My daughter would roll her eyes at this statement and say, “No kidding!” Before every speaking event, Melanie insists on approving my outfit. She is afraid to let me leave the house without fashion supervision. “Put on some mascara,” she urges. “Lipstick will make you appear more professional.” I sigh and try to be obedient to her fashion sense, since I have none of my own.
One spring, on a shopping trip with my cousins, we wandered into a chic makeup boutique. Right away I knew I didn’t belong there as I noted the glamorous women browsing the store. But as I tried to stay inconspicuous and peruse the aisles (so as not to embarrass my cousins), a makeup artist swept over. It was like I had a bulls-eye painted on my forehead. She wanted to give me a makeover. I tried to explain that makeup wasn’t really a huge part of my daily routine. A face like mine would be a waste of her time. She insisted.
I felt sorry for her. She seemed so nice and sincere, so desperate to please. So I put myself into her hands. The woman worked wonders. My eyes looked brighter and my face younger. I wrote down every product she used to perform her magic. Then I went shopping.
Please note: previously, the most sophisticated cosmetic purchase I had ever made was at the drugstore. So as I shopped, I didn’t think to look at prices. How expensive could eye shadow be?
If only I knew.
Eventually, I found myself in line with my little basket of purchases, again noticing the beautiful, stylish women now in line all around me. Obviously, if you cared about your appearance, you bought your makeup in this place. I tried to pretend I was a regular customer and nonchalantly stepped up to the counter.
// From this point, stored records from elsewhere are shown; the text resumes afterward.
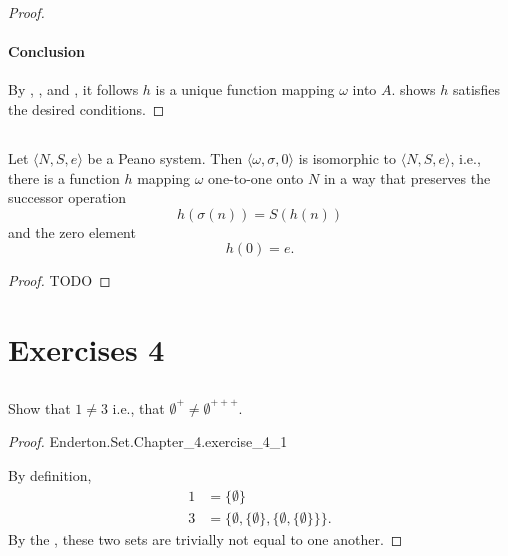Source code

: \documentclass{report}
\begin{document}
\begin{proof}
  \paragraph{Conclusion}%

    By ,
      , and
      , it follows $h$ is a
      unique function mapping $\omega$ into $A$.
     shows $h$ satisfies the
      desired conditions.

\end{proof}

\subsection{}%

\begin{theorem}[4H]

  Let $\langle N, S, e \rangle$ be a Peano system.
  Then $\langle \omega, \sigma, 0 \rangle$ is isomorphic to
    $\langle N, S, e \rangle$, i.e., there is a function $h$ mapping $\omega$
    one-to-one onto $N$ in a way that preserves the successor operation
    $$h(\sigma(n)) = S(h(n))$$ and the zero element $$h(0) = e.$$

\end{theorem}

\begin{proof}

  TODO

\end{proof}

\section{Exercises 4}%

\subsection{}%

Show that $1 \neq 3$ i.e., that $\emptyset^+ \neq \emptyset^{+++}$.

\begin{proof}

    {Enderton.Set.Chapter\_4.exercise\_4\_1}

  By definition,
    \begin{align*}
      1 & = \{\emptyset\} \\
      3 & = \{\emptyset, \{\emptyset\}, \{\emptyset, \{\emptyset\}\}\}.
    \end{align*}
  By the , these two sets are trivially not
    equal to one another.

\end{proof}
\end{document}
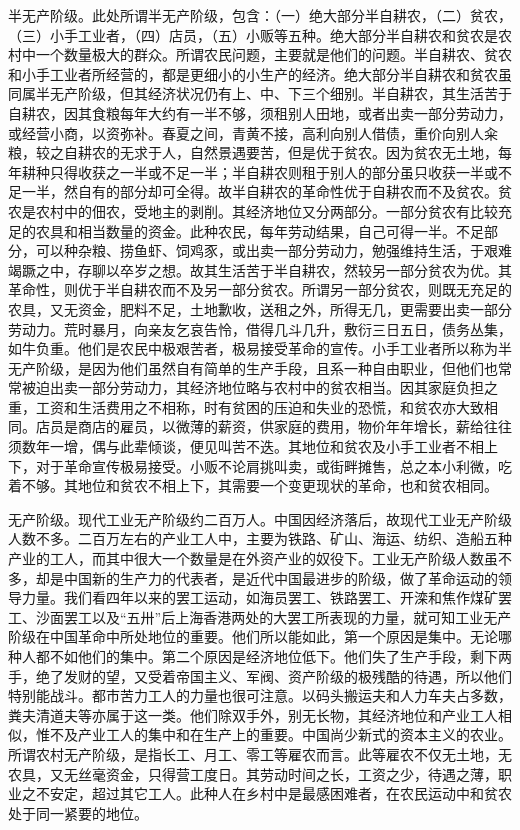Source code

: 半无产阶级。此处所谓半无产阶级，包含：（一）绝大部分半自耕农，（二）贫农，（三）小手工业者，（四）店员，（五）小贩等五种。绝大部分半自耕农和贫农是农村中一个数量极大的群众。所谓农民问题，主要就是他们的问题。半自耕农、贫农和小手工业者所经营的，都是更细小的小生产的经济。绝大部分半自耕农和贫农虽同属半无产阶级，但其经济状况仍有上、中、下三个细别。半自耕农，其生活苦于自耕农，因其食粮每年大约有一半不够，须租别人田地，或者出卖一部分劳动力，或经营小商，以资弥补。春夏之间，青黄不接，高利向别人借债，重价向别人籴粮，较之自耕农的无求于人，自然景遇要苦，但是优于贫农。因为贫农无土地，每年耕种只得收获之一半或不足一半；半自耕农则租于别人的部分虽只收获一半或不足一半，然自有的部分却可全得。故半自耕农的革命性优于自耕农而不及贫农。贫农是农村中的佃农，受地主的剥削。其经济地位又分两部分。一部分贫农有比较充足的农具和相当数量的资金。此种农民，每年劳动结果，自己可得一半。不足部分，可以种杂粮、捞鱼虾、饲鸡豕，或出卖一部分劳动力，勉强维持生活，于艰难竭蹶之中，存聊以卒岁之想。故其生活苦于半自耕农，然较另一部分贫农为优。其革命性，则优于半自耕农而不及另一部分贫农。所谓另一部分贫农，则既无充足的农具，又无资金，肥料不足，土地歉收，送租之外，所得无几，更需要出卖一部分劳动力。荒时暴月，向亲友乞哀告怜，借得几斗几升，敷衍三日五日，债务丛集，如牛负重。他们是农民中极艰苦者，极易接受革命的宣传。小手工业者所以称为半无产阶级，是因为他们虽然自有简单的生产手段，且系一种自由职业，但他们也常常被迫出卖一部分劳动力，其经济地位略与农村中的贫农相当。因其家庭负担之重，工资和生活费用之不相称，时有贫困的压迫和失业的恐慌，和贫农亦大致相同。店员是商店的雇员，以微薄的薪资，供家庭的费用，物价年年增长，薪给往往须数年一增，偶与此辈倾谈，便见叫苦不迭。其地位和贫农及小手工业者不相上下，对于革命宣传极易接受。小贩不论肩挑叫卖，或街畔摊售，总之本小利微，吃着不够。其地位和贫农不相上下，其需要一个变更现状的革命，也和贫农相同。

无产阶级。现代工业无产阶级约二百万人。中国因经济落后，故现代工业无产阶级人数不多。二百万左右的产业工人中，主要为铁路、矿山、海运、纺织、造船五种产业的工人，而其中很大一个数量是在外资产业的奴役下。工业无产阶级人数虽不多，却是中国新的生产力的代表者，是近代中国最进步的阶级，做了革命运动的领导力量。我们看四年以来的罢工运动，如海员罢工、铁路罢工、开滦和焦作煤矿罢工、沙面罢工以及“五卅”后上海香港两处的大罢工所表现的力量，就可知工业无产阶级在中国革命中所处地位的重要。他们所以能如此，第一个原因是集中。无论哪种人都不如他们的集中。第二个原因是经济地位低下。他们失了生产手段，剩下两手，绝了发财的望，又受着帝国主义、军阀、资产阶级的极残酷的待遇，所以他们特别能战斗。都市苦力工人的力量也很可注意。以码头搬运夫和人力车夫占多数，粪夫清道夫等亦属于这一类。他们除双手外，别无长物，其经济地位和产业工人相似，惟不及产业工人的集中和在生产上的重要。中国尚少新式的资本主义的农业。所谓农村无产阶级，是指长工、月工、零工等雇农而言。此等雇农不仅无土地，无农具，又无丝毫资金，只得营工度日。其劳动时间之长，工资之少，待遇之薄，职业之不安定，超过其它工人。此种人在乡村中是最感困难者，在农民运动中和贫农处于同一紧要的地位。

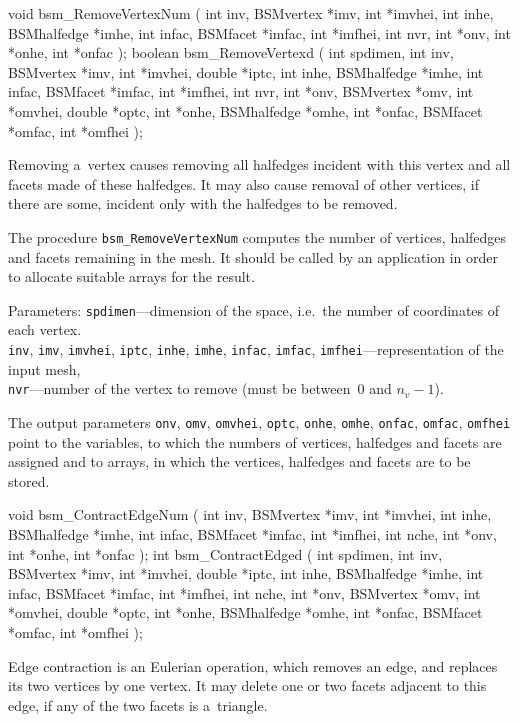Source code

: \medskip
\begin{listingC}
void bsm_RemoveVertexNum ( int inv, BSMvertex *imv, int *imvhei,
                           int inhe, BSMhalfedge *imhe,
                           int infac, BSMfacet *imfac, int *imfhei,
                           int nvr,
                           int *onv, int *onhe, int *onfac );
boolean bsm_RemoveVertexd ( int spdimen,
                int inv, BSMvertex *imv, int *imvhei, double *iptc,
                int inhe, BSMhalfedge *imhe,
                int infac, BSMfacet *imfac, int *imfhei,
                int nvr,
                int *onv, BSMvertex *omv, int *omvhei, double *optc,
                int *onhe, BSMhalfedge *omhe,
                int *onfac, BSMfacet *omfac, int *omfhei );
\end{listingC}
Removing a~vertex causes removing all halfedges incident with this vertex
and all facets made of these halfedges. It may also cause removal of other
vertices, if there are some, incident only with the halfedges to be removed.

The procedure \texttt{bsm\_RemoveVertexNum} computes the number of vertices,
halfedges and facets remaining in the mesh. It should be called by an
application in order to allocate suitable arrays for the result.

Parameters: \texttt{spdimen}---dimension of the space, i.e.\ the number of
coordinates of each vertex. \\
\texttt{inv}, \texttt{imv}, \texttt{imvhei}, \texttt{iptc}, \texttt{inhe},
\texttt{imhe}, \texttt{infac}, \texttt{imfac},
\texttt{imfhei}---representation of the input mesh, \\
\texttt{nvr}---number of the vertex to remove
(must be between~$0$ and $n_v-1$).

The output parameters \texttt{onv}, \texttt{omv}, \texttt{omvhei},
\texttt{optc}, \texttt{onhe}, \texttt{omhe}, \texttt{onfac}, \texttt{omfac},
\texttt{omfhei} point to the variables, to which the numbers of vertices,
halfedges and facets are assigned and to arrays, in which the vertices,
halfedges and facets are to be stored.

\medskip
\begin{listingC}
void bsm_ContractEdgeNum ( int inv, BSMvertex *imv, int *imvhei,
                           int inhe, BSMhalfedge *imhe,
                           int infac, BSMfacet *imfac, int *imfhei,
                           int nche,
                           int *onv, int *onhe, int *onfac );
int bsm_ContractEdged ( int spdimen,
                int inv, BSMvertex *imv, int *imvhei, double *iptc,
                int inhe, BSMhalfedge *imhe,
                int infac, BSMfacet *imfac, int *imfhei,
                int nche,
                int *onv, BSMvertex *omv, int *omvhei, double *optc,
                int *onhe, BSMhalfedge *omhe,
                int *onfac, BSMfacet *omfac, int *omfhei );
\end{listingC}
Edge contraction is an Eulerian operation, which removes an edge, and
replaces its two vertices by one vertex. It may delete one or two facets
adjacent to this edge, if any of the two facets is a~triangle.

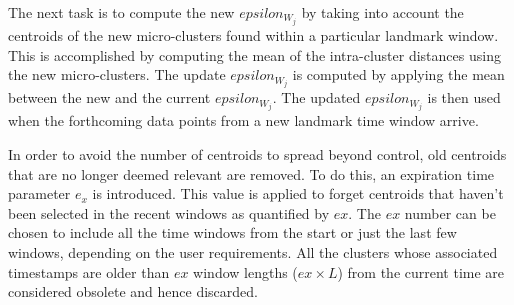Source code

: \begin{itemize}[leftmargin=*]
    The next task is to compute the new $epsilon_{W_j}$ by taking into account the centroids of the new micro-clusters found within a particular landmark window. This is accomplished by computing the mean of the intra-cluster distances using the new micro-clusters. The update $epsilon_{W_j}$ is computed by applying the mean between the new and the current $epsilon_{W_j}$. The updated $epsilon_{W_j}$ is then used when the forthcoming data points from a new landmark time window arrive.
    
    
  
    
    

   In order to avoid the number of centroids to spread beyond control, old centroids that are no longer deemed relevant are removed. To do this, an expiration time parameter $e_x$ is introduced. This value is applied to forget centroids that haven't been selected in the recent windows as quantified by $ex$. The $ex$ number can be chosen to include all the time windows from the start or just the last few windows, depending on the user requirements. All the clusters whose associated timestamps are older than $ex$ window lengths ($ex \times L$) from the current time are considered obsolete and hence discarded. 
   





\end{itemize}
The young beauty behind the counter rang up my purchases. “Good news,” she enthused. “You have spent over $150! That entitles you to a special gift!” One hundred fifty dollars? For blush and powder? I almost passed out.
Excruciatingly aware of the beautiful people surrounding me in line, I gulped and handed over my credit card, trying to look casual, as if this was a routine purchase for a diva like me. My hand shook as I signed the credit slip. I thought I might possibly throw up, right there in front of a bunch of supermodels. How would I explain this to my husband? How good can makeup really be?
My cousins and I left the store together. I was still shaken. “I j-just spent $150 on eye shadow,” I stammered. “Those people think a lot of their makeup.”
My sister patted my hand. “And you paid their price,” she reminded me. “Apparently, so do you.”
In the real estate market, a home’s value is pretty much determined by what someone is willing to pay for it. Similarly, the signature on my credit card slip indicated this makeup was indeed worth $150. At least to me. Apparently.
We can say the same for our own worth, according to Scripture. Our value has been determined by the price God was willing to pay.
“You were redeemed … with precious blood … the blood of Christ” (1 Peter 1:18-19 NASB).
Our value to God is unfathomable. He proved it by shelling out an exorbitant, unimaginable price: the life of His only Son.
This middle-aged woman, and you, my friend, are absolutely priceless to God.